Records drawn from a dataset
*-*-*

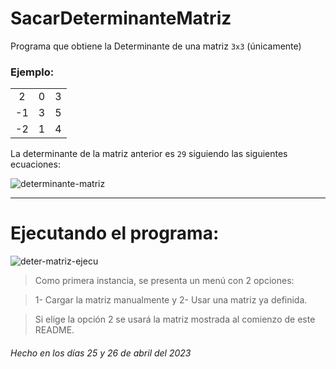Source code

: # SacarDeterminanteMatriz

Programa que obtiene la Determinante de una matriz `3x3` (únicamente)

### Ejemplo:
||||
| :---: | :---: | :---: |
| 2 | 0 | 3 |
| -1 | 3 | 5 |
| -2 | 1 | 4 |

La determinante de la matriz anterior es `29` siguiendo las siguientes ecuaciones:

![determinante-matriz](https://user-images.githubusercontent.com/72027738/234708835-1dd25789-d80e-4de9-8bd9-354978452bb7.png)

---

# Ejecutando el programa:

![deter-matriz-ejecu](https://user-images.githubusercontent.com/72027738/234709657-1b5d5c6f-d3a9-4e65-b91d-8e84509b171d.png)

> Como primera instancia, se presenta un menú con 2 opciones: 

> 1- Cargar la matriz manualmente y 2- Usar una matriz ya definida.

> Si elige la opción 2 se usará la matriz mostrada al comienzo de este README.

###### Hecho en los días 25 y 26 de abril del 2023
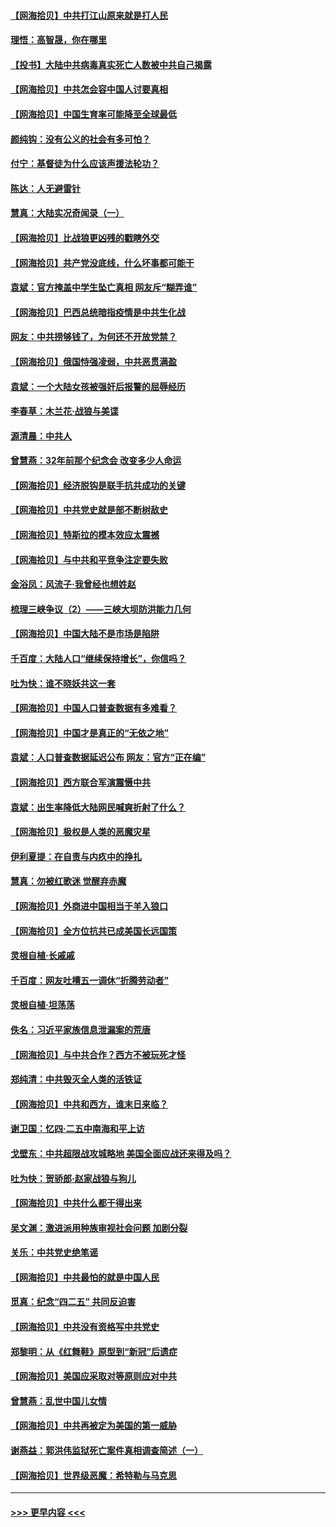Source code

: #### [【网海拾贝】中共打江山原来就是打人民](../pages/nsc993/n12954345.md?t=05172001) 
#### [理悟：高智晟，你在哪里](../pages/nsc993/n12953115.md?t=05172001) 
#### [【投书】大陆中共病毒真实死亡人数被中共自己揭露](../pages/nsc993/n12953050.md?t=05172001) 
#### [【网海拾贝】中共怎会容中国人讨要真相](../pages/nsc993/n12952161.md?t=05172001) 
#### [【网海拾贝】中国生育率可能降至全球最低](../pages/nsc993/n12948793.md?t=05172001) 
#### [颜纯钩：没有公义的社会有多可怕？](../pages/nsc993/n12947626.md?t=05172001) 
#### [付宁：基督徒为什么应该声援法轮功？](../pages/nsc993/n12947233.md?t=05172001) 
#### [陈达：人无避雷针](../pages/nsc993/n12947098.md?t=05172001) 
#### [慧真：大陆实况奇闻录（一）](../pages/nsc993/n12945811.md?t=05172001) 
#### [【网海拾贝】比战狼更凶残的戳瞎外交](../pages/nsc993/n12945717.md?t=05172001) 
#### [【网海拾贝】共产党没底线，什么坏事都可能干](../pages/nsc993/n12942090.md?t=05172001) 
#### [袁斌：官方掩盖中学生坠亡真相 网友斥“糊弄谁”](../pages/nsc993/n12942029.md?t=05172001) 
#### [【网海拾贝】巴西总统暗指疫情是中共生化战](../pages/nsc993/n12938999.md?t=05172001) 
#### [网友：中共捞够钱了，为何还不开放党禁？](../pages/nsc993/n12938952.md?t=05172001) 
#### [【网海拾贝】俄国恃强凌弱，中共恶贯满盈](../pages/nsc993/n12936626.md?t=05172001) 
#### [袁斌：一个大陆女孩被强奸后报警的屈辱经历](../pages/nsc993/n12936547.md?t=05172001) 
#### [李春草：木兰花·战狼与美谍](../pages/nsc993/n12935995.md?t=05172001) 
#### [源清晨：中共人](../pages/nsc993/n12935589.md?t=05172001) 
#### [曾慧燕：32年前那个纪念会 改变多少人命运](../pages/nsc993/n12934233.md?t=05172001) 
#### [【网海拾贝】经济脱钩是联手抗共成功的关键](../pages/nsc993/n12934176.md?t=05172001) 
#### [【网海拾贝】中共党史就是部不断树敌史](../pages/nsc993/n12932844.md?t=05172001) 
#### [【网海拾贝】特斯拉的模本效应太震撼](../pages/nsc993/n12925626.md?t=05172001) 
#### [【网海拾贝】与中共和平竞争注定要失败](../pages/nsc993/n12923326.md?t=05172001) 
#### [金浴凤：风流子‧我曾经也想姓赵](../pages/nsc993/n12920911.md?t=05172001) 
#### [梳理三峡争议（2）——三峡大坝防洪能力几何](../pages/nsc993/n12920173.md?t=05172001) 
#### [【网海拾贝】中国大陆不是市场是陷阱](../pages/nsc993/n12920143.md?t=05172001) 
#### [千百度：大陆人口“继续保持增长”，你信吗？](../pages/nsc993/n12918946.md?t=05172001) 
#### [吐为快：谁不晓妖共这一套](../pages/nsc993/n12918941.md?t=05172001) 
#### [【网海拾贝】中国人口普查数据有多难看？](../pages/nsc993/n12917822.md?t=05172001) 
#### [【网海拾贝】中国才是真正的“无依之地”](../pages/nsc993/n12915845.md?t=05172001) 
#### [袁斌：人口普查数据延迟公布 网友：官方“正在编”](../pages/nsc993/n12915748.md?t=05172001) 
#### [【网海拾贝】西方联合军演震慑中共](../pages/nsc993/n12913466.md?t=05172001) 
#### [袁斌：出生率降低大陆网民喊爽折射了什么？](../pages/nsc993/n12913365.md?t=05172001) 
#### [【网海拾贝】极权是人类的恶魔灾星](../pages/nsc993/n12910697.md?t=05172001) 
#### [伊利夏提：在自责与内疚中的挣扎](../pages/nsc993/n12910493.md?t=05172001) 
#### [慧真：勿被红歌迷 觉醒弃赤魔](../pages/nsc993/n12910485.md?t=05172001) 
#### [【网海拾贝】外商进中国相当于羊入狼口](../pages/nsc993/n12908274.md?t=05172001) 
#### [【网海拾贝】全方位抗共已成美国长远国策](../pages/nsc993/n12906878.md?t=05172001) 
#### [灵根自植‧长戚戚](../pages/nsc993/n12905585.md?t=05172001) 
#### [千百度：网友吐槽五一调休“折腾劳动者”](../pages/nsc993/n12905934.md?t=05172001) 
#### [灵根自植‧坦荡荡](../pages/nsc993/n12905562.md?t=05172001) 
#### [佚名：习近平家族信息泄漏案的荒唐](../pages/nsc993/n12904705.md?t=05172001) 
#### [【网海拾贝】与中共合作？西方不被玩死才怪](../pages/nsc993/n12903873.md?t=05172001) 
#### [郑纯清：中共毁灭全人类的活铁证](../pages/nsc993/n12903785.md?t=05172001) 
#### [【网海拾贝】中共和西方，谁末日来临？](../pages/nsc993/n12903482.md?t=05172001) 
#### [谢卫国：忆四‧二五中南海和平上访](../pages/nsc993/n12902192.md?t=05172001) 
#### [戈壁东：中共超限战攻城略地 美国全面应战还来得及吗？](../pages/nsc993/n12902297.md?t=05172001) 
#### [吐为快：贺骄郎‧赵家战狼与狗儿](../pages/nsc993/n12902280.md?t=05172001) 
#### [【网海拾贝】中共什么都干得出来](../pages/nsc993/n12897500.md?t=05172001) 
#### [吴文渊：激进派用种族审视社会问题 加剧分裂](../pages/nsc993/n12893881.md?t=05172001) 
#### [关乐：中共党史绝笔谣](../pages/nsc993/n12897270.md?t=05172001) 
#### [【网海拾贝】中共最怕的就是中国人民](../pages/nsc993/n12894705.md?t=05172001) 
#### [觅真：纪念“四二五” 共同反迫害](../pages/nsc993/n12894553.md?t=05172001) 
#### [【网海拾贝】中共没有资格写中共党史](../pages/nsc993/n12892231.md?t=05172001) 
#### [郑黎明：从《红舞鞋》原型到“新冠”后遗症](../pages/nsc993/n12890469.md?t=05172001) 
#### [【网海拾贝】美国应采取对等原则应对中共](../pages/nsc993/n12889176.md?t=05172001) 
#### [曾慧燕：乱世中国儿女情](../pages/nsc993/n12887931.md?t=05172001) 
#### [【网海拾贝】中共再被定为美国的第一威胁](../pages/nsc993/n12887580.md?t=05172001) 
#### [谢燕益：郭洪伟监狱死亡案件真相调查简述（一）](../pages/nsc993/n12885648.md?t=05172001) 
#### [【网海拾贝】世界级恶魔：希特勒与马克思](../pages/nsc993/n12884062.md?t=05172001) 

----
#### [ >>> 更早内容 <<< ](../indexes/nsc993-earlier.md)
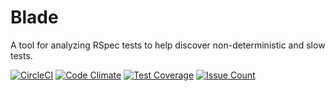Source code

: # Blade

A tool for analyzing RSpec tests to help discover non-deterministic and slow tests.

[![CircleCI](https://circleci.com/gh/jcleary/blade.svg?style=svg)](https://circleci.com/gh/jcleary/blade)
[![Code Climate](https://codeclimate.com/github/jcleary/blade/badges/gpa.svg)](https://codeclimate.com/github/jcleary/blade)
[![Test Coverage](https://codeclimate.com/github/jcleary/blade/badges/coverage.svg)](https://codeclimate.com/github/jcleary/blade/coverage)
[![Issue Count](https://codeclimate.com/github/jcleary/blade/badges/issue_count.svg)](https://codeclimate.com/github/jcleary/blade)

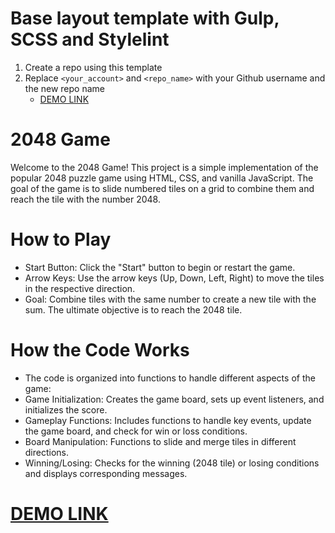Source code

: # Base layout template with Gulp, SCSS and Stylelint
1. Create a repo using this template
1. Replace `<your_account>` and `<repo_name>` with your Github username and the new repo name
    - [DEMO LINK](https://<your_account>.github.io/<repo_name>/)


# 2048 Game
Welcome to the 2048 Game! This project is a simple implementation of the popular 2048 puzzle game using HTML, CSS, and vanilla JavaScript. The goal of the game is to slide numbered tiles on a grid to combine them and reach the tile with the number 2048.

# How to Play
  - Start Button: Click the "Start" button to begin or restart the game.
  - Arrow Keys: Use the arrow keys (Up, Down, Left, Right) to move the tiles in the respective direction.
  - Goal: Combine tiles with the same number to create a new tile with the sum. The ultimate objective is to reach the 2048 tile.

# How the Code Works
  - The code is organized into functions to handle different aspects of the game:
  - Game Initialization: Creates the game board, sets up event listeners, and initializes the score.
  - Gameplay Functions: Includes functions to handle key events, update the game board, and check for win or loss conditions.
  - Board Manipulation: Functions to slide and merge tiles in different directions.
  - Winning/Losing: Checks for the winning (2048 tile) or losing conditions and displays corresponding messages.

# [DEMO LINK](https://ydem1.github.io/game-2048/)
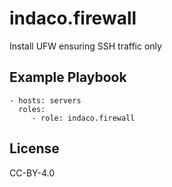 indaco.firewall
=========

Install UFW ensuring SSH traffic only


Example Playbook
----------------

    - hosts: servers
      roles:
         - role: indaco.firewall

License
-------

CC-BY-4.0

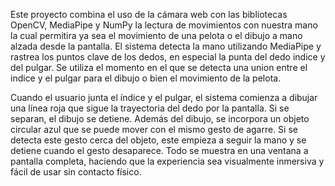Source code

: Este proyecto combina el uso de la cámara web con las bibliotecas OpenCV, MediaPipe 
y NumPy la lectura de movimientos con nuestra mano la cual permitira ya sea el movimiento
de una pelota o el dibujo a mano alzada desde la pantalla. 
El sistema detecta la mano utilizando MediaPipe y rastrea los puntos clave de los 
dedos, en especial la punta del dedo indice y del pulgar. Se utiliza el momento en el que se
detecta una union entre el indice y el pulgar para el dibujo o bien el movimiento de la 
pelota.

Cuando el usuario junta el índice y el pulgar, el sistema comienza a dibujar una
línea roja que sigue la trayectoria del dedo por la pantalla. Si se separan, el dibujo se
detiene. Además del dibujo, se incorpora un objeto circular azul que se puede 
mover con el mismo gesto de agarre. Si se detecta este gesto cerca del objeto, este empieza
a seguir la mano y se detiene cuando el gesto desaparece. Todo se muestra en una ventana
a pantalla completa, haciendo que la experiencia sea visualmente inmersiva y fácil 
de usar sin contacto físico.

*-*-*

ABOUT THIS EXERCISE
Above are some records. Reproduce the lines from the one with "- Winning/Losing: Checks" down to the one with "bibliotecas OpenCV, MediaPipe", keeping both, and leave every picture out.

WRITTEN ANSWER
  - Winning/Losing: Checks for the winning (2048 tile) or losing conditions and displays corresponding messages.

# [DEMO LINK](https://ydem1.github.io/game-2048/)
 indaco.firewall
=========

Install UFW ensuring SSH traffic only


Example Playbook
----------------

    - hosts: servers
      roles:
         - role: indaco.firewall

License
-------

CC-BY-4.0

Source code

: Este proyecto combina el uso de la cámara web con las bibliotecas OpenCV, MediaPipe 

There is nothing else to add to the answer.